### [REQUIRED WORK]
When a line of the listing below has the string "paths" in it, copy that line.

### [GIVEN DATA]
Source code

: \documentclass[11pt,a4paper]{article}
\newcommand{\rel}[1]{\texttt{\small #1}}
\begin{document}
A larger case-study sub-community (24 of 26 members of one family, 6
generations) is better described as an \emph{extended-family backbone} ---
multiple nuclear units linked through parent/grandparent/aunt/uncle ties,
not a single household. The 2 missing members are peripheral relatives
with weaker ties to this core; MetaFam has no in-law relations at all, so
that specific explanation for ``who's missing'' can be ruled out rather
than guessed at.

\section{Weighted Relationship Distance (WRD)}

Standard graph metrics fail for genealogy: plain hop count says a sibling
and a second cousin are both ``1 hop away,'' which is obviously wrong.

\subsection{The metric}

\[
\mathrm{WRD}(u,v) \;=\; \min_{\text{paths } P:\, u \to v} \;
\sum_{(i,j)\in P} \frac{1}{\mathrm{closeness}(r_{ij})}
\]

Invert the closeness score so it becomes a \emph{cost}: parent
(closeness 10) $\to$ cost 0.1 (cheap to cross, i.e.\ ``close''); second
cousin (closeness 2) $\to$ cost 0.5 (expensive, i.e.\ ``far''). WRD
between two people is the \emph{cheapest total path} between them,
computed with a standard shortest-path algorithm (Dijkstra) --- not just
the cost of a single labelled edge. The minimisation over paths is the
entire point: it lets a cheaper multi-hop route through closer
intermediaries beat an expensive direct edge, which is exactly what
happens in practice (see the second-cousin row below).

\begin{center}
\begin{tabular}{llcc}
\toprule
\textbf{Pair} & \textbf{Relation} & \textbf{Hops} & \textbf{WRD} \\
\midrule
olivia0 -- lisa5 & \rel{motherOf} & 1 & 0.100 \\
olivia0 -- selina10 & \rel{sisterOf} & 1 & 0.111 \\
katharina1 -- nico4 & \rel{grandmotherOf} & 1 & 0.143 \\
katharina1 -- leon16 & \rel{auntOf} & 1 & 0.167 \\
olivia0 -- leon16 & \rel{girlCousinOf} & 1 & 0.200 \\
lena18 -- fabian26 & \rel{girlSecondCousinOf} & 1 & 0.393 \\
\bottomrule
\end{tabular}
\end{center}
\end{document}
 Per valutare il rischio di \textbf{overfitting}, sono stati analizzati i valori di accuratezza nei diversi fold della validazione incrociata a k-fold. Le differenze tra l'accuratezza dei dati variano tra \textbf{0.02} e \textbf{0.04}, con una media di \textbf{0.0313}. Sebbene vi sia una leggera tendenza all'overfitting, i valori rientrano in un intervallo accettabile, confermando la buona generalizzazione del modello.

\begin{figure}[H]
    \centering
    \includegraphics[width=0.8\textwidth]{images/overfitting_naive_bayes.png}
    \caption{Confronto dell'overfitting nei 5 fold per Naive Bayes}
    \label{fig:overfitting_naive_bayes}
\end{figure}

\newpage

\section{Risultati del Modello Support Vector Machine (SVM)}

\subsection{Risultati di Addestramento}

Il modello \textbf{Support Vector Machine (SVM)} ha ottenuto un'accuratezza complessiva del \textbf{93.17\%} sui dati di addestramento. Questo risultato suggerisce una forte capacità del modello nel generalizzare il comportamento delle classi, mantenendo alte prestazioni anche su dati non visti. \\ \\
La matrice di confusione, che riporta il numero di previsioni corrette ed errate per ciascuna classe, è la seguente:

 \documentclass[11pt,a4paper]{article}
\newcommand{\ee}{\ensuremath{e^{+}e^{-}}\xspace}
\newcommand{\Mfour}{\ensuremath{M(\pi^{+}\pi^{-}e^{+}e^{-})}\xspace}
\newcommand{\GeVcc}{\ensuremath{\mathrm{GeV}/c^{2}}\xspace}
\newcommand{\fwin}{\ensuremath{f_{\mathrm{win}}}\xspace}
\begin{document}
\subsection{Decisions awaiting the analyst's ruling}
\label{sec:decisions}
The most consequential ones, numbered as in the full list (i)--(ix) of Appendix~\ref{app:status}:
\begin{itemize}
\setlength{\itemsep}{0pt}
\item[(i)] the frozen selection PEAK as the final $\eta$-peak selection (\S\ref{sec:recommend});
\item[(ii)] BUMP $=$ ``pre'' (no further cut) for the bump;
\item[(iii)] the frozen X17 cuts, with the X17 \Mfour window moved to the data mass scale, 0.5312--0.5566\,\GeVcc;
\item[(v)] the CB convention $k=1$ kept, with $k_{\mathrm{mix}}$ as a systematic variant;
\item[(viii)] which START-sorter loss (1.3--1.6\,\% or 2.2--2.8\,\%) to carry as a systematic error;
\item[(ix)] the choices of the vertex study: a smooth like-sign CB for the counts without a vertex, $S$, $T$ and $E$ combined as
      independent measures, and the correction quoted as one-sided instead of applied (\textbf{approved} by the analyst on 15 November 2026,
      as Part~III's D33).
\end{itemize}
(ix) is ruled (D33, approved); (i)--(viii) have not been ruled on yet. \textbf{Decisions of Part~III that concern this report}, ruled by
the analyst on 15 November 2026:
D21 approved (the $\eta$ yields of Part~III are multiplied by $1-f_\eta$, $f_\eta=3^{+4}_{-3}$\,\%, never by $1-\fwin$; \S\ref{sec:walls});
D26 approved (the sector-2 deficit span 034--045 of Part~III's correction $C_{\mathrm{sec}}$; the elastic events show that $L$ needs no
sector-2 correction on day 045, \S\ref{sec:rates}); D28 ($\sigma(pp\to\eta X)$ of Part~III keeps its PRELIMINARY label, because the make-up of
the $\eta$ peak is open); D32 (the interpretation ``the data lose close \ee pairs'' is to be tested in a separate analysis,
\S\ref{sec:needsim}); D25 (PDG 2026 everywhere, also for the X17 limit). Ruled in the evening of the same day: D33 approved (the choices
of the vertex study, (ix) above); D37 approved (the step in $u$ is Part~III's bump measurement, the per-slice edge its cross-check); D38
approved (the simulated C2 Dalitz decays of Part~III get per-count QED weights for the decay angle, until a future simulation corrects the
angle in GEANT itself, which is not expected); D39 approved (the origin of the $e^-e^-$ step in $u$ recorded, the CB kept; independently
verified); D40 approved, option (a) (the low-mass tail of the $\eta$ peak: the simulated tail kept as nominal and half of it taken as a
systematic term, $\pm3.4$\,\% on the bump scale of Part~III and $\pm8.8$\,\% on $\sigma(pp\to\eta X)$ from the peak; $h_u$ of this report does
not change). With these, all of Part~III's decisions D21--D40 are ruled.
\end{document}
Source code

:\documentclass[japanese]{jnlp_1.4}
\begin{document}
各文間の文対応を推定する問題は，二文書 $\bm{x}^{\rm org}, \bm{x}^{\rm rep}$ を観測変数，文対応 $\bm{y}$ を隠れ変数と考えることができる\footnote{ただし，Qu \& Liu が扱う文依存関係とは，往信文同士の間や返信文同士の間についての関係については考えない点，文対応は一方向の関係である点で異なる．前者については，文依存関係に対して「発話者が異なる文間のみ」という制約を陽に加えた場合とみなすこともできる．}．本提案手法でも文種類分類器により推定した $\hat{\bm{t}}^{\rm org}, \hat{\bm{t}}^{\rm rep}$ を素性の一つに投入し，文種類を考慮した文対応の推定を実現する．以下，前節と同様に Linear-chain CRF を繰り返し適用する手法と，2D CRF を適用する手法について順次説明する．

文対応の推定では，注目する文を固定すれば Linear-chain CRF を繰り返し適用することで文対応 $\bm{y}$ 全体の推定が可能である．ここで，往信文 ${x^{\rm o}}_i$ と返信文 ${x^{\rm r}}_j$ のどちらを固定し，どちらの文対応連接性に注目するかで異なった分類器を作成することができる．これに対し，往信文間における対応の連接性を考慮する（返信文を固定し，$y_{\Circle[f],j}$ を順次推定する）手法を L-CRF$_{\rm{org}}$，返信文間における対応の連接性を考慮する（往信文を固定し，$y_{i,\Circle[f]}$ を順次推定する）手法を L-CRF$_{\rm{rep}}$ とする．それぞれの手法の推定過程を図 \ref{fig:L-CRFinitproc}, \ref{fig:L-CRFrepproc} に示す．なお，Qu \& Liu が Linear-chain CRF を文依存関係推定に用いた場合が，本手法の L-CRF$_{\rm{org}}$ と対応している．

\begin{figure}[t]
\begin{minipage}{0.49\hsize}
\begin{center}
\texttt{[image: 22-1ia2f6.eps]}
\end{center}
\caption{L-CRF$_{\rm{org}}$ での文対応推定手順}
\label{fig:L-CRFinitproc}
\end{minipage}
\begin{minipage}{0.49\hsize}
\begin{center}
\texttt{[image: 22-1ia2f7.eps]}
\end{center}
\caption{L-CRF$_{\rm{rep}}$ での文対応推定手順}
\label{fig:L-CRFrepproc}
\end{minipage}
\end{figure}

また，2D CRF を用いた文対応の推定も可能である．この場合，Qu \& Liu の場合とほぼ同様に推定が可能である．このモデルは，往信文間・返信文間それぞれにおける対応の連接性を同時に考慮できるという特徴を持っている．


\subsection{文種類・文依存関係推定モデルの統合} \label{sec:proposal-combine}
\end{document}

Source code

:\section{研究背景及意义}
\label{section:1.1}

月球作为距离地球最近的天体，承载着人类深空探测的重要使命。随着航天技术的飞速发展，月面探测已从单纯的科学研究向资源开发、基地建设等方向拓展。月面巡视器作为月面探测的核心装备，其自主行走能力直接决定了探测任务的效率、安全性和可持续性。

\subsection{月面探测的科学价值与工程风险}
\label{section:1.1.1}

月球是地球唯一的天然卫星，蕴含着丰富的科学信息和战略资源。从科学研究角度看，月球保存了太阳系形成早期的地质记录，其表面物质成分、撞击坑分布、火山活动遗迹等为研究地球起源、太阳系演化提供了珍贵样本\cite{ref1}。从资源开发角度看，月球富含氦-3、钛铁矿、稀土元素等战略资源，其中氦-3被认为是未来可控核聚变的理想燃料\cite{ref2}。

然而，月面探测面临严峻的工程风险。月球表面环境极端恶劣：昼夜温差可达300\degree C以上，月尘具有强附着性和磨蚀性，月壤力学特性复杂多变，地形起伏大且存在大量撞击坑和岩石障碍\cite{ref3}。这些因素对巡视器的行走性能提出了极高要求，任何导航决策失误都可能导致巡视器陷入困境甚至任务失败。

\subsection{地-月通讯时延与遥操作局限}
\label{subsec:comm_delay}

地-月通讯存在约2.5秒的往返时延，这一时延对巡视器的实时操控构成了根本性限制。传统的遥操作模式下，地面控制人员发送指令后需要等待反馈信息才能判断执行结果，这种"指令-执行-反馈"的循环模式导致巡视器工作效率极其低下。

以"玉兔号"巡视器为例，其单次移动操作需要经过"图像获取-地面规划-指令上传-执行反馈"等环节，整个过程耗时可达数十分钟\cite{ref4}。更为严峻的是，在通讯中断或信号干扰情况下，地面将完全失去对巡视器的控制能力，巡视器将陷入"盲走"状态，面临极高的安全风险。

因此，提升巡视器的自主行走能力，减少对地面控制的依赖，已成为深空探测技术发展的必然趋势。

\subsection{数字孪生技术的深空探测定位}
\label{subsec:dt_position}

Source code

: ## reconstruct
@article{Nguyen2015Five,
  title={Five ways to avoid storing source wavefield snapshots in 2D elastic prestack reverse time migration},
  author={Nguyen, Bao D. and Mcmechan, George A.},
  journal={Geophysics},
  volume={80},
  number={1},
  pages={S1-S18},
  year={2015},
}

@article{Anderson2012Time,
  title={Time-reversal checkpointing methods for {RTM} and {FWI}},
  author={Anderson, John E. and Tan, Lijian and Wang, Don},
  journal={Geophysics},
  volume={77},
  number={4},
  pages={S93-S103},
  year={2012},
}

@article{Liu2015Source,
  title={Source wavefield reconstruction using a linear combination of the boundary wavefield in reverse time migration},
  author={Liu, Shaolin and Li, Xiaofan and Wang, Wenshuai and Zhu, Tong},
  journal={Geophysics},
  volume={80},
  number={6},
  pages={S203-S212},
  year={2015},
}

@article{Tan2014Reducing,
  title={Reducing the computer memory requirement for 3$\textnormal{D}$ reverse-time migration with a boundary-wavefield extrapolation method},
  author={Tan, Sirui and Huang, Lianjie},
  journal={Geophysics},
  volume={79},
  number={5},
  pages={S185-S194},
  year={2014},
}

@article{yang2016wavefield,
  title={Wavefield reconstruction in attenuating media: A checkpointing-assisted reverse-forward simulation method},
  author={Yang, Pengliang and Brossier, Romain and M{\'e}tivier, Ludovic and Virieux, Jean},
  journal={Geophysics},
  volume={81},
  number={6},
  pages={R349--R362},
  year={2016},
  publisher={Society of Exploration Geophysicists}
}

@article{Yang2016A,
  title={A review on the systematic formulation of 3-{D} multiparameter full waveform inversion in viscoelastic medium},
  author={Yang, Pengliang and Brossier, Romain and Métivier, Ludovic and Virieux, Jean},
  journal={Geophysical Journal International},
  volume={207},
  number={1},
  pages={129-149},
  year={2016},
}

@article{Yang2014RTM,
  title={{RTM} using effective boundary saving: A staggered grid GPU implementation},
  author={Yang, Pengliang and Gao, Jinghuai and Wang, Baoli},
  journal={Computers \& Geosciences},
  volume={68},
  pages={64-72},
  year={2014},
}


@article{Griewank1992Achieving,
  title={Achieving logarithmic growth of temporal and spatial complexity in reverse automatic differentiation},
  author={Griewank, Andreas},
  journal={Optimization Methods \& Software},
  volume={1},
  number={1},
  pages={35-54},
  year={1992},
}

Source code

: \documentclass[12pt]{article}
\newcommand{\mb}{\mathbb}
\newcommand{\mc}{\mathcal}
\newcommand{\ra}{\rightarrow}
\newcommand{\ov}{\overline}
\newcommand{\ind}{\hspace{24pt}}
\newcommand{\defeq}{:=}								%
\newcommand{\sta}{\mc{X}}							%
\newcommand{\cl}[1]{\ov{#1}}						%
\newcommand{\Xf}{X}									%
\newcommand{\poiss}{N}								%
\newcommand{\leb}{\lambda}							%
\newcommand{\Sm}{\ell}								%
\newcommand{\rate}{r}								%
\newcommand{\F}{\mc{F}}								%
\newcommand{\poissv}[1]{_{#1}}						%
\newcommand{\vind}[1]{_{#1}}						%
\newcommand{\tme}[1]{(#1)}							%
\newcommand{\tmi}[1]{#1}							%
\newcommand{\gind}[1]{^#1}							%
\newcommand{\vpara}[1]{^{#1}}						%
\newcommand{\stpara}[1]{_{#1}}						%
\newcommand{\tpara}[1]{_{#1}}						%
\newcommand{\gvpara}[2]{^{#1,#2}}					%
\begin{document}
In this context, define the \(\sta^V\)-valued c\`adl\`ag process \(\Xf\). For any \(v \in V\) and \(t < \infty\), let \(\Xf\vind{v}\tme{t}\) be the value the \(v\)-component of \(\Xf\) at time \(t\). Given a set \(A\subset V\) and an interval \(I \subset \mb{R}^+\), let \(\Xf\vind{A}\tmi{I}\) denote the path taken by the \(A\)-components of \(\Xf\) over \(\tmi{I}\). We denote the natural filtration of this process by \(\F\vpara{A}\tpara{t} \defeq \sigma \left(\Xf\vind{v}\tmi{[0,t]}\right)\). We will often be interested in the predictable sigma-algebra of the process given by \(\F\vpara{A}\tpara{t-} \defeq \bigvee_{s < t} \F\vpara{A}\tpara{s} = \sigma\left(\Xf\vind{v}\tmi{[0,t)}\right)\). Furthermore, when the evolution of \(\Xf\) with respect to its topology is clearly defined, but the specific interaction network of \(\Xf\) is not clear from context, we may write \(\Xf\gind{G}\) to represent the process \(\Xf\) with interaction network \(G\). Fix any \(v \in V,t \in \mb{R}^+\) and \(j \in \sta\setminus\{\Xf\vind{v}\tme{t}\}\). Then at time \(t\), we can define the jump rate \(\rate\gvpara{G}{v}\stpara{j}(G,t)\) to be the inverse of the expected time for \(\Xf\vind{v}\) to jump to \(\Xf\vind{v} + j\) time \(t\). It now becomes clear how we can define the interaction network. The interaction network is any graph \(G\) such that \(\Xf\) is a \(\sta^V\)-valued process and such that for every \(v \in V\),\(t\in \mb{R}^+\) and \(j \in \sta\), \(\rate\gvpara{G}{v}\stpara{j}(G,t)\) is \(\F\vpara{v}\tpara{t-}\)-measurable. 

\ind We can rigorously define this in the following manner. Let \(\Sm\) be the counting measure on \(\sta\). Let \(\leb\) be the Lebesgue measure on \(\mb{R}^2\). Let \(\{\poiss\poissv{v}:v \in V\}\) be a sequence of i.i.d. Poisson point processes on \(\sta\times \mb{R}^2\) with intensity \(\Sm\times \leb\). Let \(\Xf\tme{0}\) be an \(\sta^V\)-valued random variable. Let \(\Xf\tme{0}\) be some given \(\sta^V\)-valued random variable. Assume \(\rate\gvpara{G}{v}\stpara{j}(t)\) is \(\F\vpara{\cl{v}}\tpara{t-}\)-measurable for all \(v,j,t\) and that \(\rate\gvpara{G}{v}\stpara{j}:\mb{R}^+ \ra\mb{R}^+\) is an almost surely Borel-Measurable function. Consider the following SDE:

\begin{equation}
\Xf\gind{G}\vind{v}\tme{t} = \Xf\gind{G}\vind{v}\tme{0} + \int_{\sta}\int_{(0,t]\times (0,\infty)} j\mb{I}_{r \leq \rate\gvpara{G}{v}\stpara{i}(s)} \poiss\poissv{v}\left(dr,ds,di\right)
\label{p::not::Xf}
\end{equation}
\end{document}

### [RESPONSE BOX]
\mathrm{WRD}(u,v) \;=\; \min_{\text{paths } P:\, u \to v} \;
the cost of a single labelled edge. The minimisation over paths is the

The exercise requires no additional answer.